Hello, I think I am getting stuck; I would really appreciate any help or advice!

Prove by induction that $\displaystyle {Fib}_n \geq 2^{n/2}$ for $\displaystyle n \geq 6$

To start , prove the base case of $\displaystyle n = 6$:

$\displaystyle {Fib}_6 = 8, 2^{6/2} = 8$ so $\displaystyle {Fib}_6 \geq 2^{6/2}$

Now assume $\displaystyle {Fib}_n \geq 2^{n/2}$ is true.

We can multiply both sides by $\displaystyle 2^{1/2}$ to get the $\displaystyle n+1$ term on the right side.

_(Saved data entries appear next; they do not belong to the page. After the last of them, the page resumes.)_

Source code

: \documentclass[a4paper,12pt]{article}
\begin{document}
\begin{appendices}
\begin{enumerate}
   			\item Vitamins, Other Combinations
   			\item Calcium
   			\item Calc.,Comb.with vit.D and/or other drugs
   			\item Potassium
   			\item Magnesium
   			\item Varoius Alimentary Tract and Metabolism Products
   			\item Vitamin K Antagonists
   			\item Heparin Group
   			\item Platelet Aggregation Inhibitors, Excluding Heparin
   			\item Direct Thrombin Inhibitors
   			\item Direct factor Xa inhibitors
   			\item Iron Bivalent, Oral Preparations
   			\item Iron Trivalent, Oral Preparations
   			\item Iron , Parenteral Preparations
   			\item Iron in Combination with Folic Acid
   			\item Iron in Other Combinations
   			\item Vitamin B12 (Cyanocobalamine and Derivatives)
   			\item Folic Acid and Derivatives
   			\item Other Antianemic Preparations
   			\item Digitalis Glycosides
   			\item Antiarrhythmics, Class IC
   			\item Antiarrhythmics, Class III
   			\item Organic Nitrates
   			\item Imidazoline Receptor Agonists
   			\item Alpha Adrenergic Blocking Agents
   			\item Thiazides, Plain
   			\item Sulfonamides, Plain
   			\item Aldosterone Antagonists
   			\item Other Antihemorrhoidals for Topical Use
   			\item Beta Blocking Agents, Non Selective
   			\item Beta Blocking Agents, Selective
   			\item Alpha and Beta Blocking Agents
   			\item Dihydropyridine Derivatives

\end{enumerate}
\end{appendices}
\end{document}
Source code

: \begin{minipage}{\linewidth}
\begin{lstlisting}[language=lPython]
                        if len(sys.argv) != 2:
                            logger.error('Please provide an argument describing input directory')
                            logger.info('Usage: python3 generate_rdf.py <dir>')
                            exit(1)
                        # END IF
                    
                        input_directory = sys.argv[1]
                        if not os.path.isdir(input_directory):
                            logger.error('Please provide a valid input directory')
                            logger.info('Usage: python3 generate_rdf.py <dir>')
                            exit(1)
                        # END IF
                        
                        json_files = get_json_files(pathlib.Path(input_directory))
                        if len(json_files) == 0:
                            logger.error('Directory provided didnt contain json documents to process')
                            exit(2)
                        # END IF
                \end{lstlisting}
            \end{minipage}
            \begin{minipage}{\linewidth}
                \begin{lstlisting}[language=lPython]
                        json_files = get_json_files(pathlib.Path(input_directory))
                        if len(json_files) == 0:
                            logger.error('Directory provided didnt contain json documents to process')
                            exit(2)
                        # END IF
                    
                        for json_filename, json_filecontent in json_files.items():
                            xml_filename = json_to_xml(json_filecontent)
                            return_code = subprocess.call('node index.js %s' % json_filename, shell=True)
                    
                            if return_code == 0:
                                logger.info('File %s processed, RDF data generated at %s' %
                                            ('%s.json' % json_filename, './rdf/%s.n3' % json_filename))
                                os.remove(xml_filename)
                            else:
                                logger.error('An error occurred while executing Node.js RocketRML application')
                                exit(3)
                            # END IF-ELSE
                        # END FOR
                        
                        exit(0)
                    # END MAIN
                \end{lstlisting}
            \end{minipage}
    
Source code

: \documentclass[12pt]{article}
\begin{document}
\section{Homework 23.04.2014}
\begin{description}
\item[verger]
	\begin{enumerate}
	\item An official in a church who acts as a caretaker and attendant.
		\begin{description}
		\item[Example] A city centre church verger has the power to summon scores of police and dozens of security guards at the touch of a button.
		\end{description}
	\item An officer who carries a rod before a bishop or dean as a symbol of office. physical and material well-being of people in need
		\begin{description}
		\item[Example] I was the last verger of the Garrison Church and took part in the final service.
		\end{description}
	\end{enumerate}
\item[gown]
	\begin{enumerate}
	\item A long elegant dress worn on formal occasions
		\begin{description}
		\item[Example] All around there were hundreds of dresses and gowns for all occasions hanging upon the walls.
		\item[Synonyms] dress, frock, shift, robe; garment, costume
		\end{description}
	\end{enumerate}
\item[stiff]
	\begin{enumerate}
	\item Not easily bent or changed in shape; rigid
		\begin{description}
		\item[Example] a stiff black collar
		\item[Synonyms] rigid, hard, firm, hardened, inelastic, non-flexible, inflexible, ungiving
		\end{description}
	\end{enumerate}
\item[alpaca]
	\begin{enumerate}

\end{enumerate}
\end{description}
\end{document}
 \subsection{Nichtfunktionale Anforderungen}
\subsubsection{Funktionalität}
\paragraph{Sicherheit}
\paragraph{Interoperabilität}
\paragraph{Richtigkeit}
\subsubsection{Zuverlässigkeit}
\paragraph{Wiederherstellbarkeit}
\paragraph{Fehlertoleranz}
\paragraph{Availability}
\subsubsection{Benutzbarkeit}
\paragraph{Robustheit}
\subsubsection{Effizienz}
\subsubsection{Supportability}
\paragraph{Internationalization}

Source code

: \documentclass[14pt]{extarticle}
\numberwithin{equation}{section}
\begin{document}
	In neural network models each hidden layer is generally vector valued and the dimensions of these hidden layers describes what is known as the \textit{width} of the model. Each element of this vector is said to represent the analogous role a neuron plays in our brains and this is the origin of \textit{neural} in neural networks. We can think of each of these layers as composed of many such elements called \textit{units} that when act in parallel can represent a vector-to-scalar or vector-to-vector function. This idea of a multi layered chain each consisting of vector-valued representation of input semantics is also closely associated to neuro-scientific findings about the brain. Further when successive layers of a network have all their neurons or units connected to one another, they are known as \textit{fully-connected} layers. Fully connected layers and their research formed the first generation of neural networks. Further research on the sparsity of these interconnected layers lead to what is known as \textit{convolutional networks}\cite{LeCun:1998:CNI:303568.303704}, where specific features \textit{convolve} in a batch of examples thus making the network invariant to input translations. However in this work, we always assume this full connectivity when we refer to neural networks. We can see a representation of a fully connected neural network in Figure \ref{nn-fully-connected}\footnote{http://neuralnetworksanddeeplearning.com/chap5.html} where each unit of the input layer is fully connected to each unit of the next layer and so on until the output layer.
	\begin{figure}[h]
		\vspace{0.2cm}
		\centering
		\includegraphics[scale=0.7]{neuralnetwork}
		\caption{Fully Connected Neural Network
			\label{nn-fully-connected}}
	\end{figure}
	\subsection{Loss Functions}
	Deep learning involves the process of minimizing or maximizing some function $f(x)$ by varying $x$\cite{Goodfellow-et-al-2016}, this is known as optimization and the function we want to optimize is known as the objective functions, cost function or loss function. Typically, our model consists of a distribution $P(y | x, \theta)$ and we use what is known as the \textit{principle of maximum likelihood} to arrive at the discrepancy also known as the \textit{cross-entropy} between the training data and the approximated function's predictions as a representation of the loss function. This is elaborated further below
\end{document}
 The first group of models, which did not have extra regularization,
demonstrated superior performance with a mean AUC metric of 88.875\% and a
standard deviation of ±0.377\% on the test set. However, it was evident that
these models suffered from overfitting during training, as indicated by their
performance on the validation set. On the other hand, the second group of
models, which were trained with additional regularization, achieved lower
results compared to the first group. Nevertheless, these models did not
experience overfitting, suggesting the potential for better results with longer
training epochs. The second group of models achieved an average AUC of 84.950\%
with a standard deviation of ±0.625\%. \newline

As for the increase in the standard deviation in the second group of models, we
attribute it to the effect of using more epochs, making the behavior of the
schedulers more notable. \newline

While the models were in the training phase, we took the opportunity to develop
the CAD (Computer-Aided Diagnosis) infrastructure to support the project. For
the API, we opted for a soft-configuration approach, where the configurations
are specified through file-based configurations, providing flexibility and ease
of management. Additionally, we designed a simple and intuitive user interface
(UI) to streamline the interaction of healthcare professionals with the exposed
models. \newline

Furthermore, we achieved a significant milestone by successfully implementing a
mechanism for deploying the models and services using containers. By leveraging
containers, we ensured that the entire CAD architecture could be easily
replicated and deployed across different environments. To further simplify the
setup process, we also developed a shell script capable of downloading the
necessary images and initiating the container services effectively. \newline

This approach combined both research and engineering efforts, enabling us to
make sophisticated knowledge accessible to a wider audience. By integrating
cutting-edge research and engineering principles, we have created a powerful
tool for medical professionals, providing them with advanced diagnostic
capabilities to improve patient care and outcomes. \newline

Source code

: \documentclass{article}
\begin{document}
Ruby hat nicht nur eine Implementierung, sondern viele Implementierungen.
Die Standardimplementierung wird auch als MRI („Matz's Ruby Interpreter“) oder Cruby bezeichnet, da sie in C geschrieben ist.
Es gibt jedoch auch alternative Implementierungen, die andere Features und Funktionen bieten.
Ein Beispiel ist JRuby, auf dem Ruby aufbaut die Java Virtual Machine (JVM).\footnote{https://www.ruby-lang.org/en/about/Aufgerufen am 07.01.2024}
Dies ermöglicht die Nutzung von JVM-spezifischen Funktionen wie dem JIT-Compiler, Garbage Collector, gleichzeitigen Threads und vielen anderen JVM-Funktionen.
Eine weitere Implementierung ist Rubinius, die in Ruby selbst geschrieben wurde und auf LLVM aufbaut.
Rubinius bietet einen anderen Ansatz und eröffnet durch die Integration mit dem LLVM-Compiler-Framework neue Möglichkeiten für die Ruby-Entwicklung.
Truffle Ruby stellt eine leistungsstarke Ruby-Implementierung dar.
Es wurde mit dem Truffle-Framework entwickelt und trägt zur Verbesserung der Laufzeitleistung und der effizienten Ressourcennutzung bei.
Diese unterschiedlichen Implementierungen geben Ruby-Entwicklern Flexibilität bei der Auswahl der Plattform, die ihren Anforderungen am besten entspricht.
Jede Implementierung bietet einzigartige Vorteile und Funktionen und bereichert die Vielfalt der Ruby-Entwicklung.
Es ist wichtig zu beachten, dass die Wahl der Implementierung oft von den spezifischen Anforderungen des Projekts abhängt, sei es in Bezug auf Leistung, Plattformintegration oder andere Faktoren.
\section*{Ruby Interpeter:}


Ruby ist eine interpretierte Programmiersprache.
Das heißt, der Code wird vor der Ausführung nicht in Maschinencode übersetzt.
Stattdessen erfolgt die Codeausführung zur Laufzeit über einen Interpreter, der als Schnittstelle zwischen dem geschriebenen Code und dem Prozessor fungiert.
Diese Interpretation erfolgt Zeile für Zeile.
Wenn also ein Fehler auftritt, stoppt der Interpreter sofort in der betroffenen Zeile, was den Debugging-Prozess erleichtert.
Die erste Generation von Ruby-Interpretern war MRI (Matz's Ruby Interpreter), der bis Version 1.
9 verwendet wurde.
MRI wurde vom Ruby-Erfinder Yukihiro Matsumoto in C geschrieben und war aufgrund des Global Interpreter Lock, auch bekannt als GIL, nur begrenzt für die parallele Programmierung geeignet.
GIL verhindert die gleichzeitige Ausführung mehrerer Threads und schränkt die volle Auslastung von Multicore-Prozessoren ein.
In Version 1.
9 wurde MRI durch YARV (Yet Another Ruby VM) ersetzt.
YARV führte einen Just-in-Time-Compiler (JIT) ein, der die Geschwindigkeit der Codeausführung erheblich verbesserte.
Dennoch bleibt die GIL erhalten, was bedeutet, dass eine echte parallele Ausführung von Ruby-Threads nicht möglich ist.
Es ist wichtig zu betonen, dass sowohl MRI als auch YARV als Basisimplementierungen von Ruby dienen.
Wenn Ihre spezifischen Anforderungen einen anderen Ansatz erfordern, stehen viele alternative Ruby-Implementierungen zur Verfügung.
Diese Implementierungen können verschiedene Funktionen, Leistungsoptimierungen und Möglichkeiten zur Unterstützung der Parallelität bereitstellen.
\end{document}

$\displaystyle 2^{1/2}{Fib}_n \geq 2^{(n+1)/2}$

This is where I think I'm not sure about what to do. What I had been thinking is: now try to show that $\displaystyle {Fib}_{n+1} \geq 2^{1/2}{Fib}_n$

so that we can conclude with $\displaystyle {Fib}_n \geq 2^{n/2} \Longrightarrow {Fib}_{n+1} \geq 2^{(n+1)/2}$.

I had been trying: It's true that $\displaystyle {Fib}_{6+1} \geq 2^{1/2}{Fib}_6$. If we add $\displaystyle {Fib}_n$ to both sides, we can get the n+2 term on the left. But then I wasn't sure if there is another step..? Or if I'm on the right track at all?

THANKS! for any help!!